##### RECORDS PROVIDED
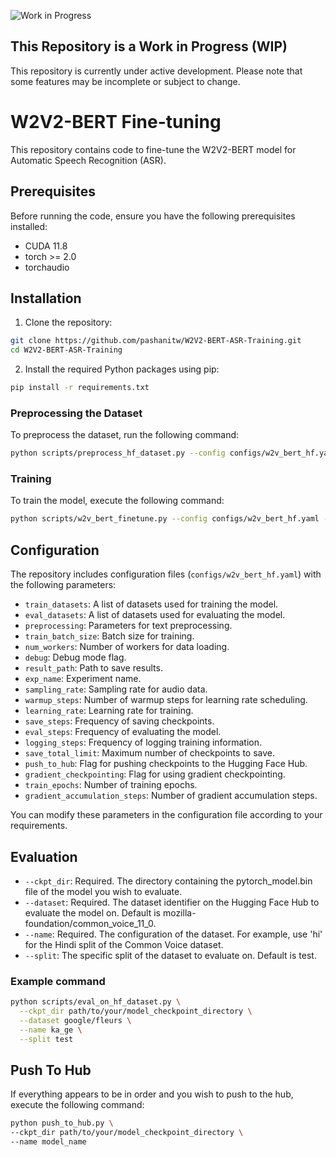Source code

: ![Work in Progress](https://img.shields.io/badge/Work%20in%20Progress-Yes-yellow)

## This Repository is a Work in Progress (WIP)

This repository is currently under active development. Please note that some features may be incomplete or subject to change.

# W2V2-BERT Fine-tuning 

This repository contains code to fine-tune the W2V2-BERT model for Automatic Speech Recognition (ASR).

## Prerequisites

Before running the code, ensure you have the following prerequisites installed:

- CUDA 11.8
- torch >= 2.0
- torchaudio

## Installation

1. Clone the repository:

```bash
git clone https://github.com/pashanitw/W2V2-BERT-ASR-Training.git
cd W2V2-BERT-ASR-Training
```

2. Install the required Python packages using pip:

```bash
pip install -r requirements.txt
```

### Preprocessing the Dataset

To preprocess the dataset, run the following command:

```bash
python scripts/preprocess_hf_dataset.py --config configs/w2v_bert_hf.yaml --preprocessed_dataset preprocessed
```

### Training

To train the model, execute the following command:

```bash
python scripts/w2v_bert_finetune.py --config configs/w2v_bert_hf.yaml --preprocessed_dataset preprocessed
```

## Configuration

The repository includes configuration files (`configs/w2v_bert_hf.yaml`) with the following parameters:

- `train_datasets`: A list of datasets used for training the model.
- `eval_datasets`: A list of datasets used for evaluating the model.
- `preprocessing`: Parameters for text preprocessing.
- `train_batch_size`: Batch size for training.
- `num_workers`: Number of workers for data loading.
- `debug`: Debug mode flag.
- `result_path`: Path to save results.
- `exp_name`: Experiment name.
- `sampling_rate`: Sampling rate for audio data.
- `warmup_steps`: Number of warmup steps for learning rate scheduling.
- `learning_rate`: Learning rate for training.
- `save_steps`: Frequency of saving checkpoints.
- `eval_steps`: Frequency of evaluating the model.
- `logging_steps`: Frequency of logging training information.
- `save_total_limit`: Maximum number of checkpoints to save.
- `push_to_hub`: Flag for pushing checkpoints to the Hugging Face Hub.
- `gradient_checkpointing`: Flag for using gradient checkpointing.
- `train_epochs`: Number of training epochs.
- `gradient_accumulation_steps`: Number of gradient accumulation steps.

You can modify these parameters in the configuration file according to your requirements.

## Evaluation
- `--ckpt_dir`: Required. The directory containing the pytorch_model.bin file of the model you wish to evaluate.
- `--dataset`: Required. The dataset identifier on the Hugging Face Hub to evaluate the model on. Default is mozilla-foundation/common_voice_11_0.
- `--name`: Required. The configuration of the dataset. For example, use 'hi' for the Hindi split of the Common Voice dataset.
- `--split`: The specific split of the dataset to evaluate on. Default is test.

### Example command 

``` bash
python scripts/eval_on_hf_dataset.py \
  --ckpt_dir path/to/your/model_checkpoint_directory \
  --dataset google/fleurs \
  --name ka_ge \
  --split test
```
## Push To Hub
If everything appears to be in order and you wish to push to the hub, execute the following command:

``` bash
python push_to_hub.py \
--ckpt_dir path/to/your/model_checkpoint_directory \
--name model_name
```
##########
→ **TASK**
Copy the lines above exactly, beginning at the line that has "Default is test." and stopping after the line that has "## Push To Hub", and omit the rest.

→ **SOLUTION FOR THIS EXERCISE**
- `--split`: The specific split of the dataset to evaluate on. Default is test.

### Example command 

``` bash
python scripts/eval_on_hf_dataset.py \
  --ckpt_dir path/to/your/model_checkpoint_directory \
  --dataset google/fleurs \
  --name ka_ge \
  --split test
```
## Push To Hub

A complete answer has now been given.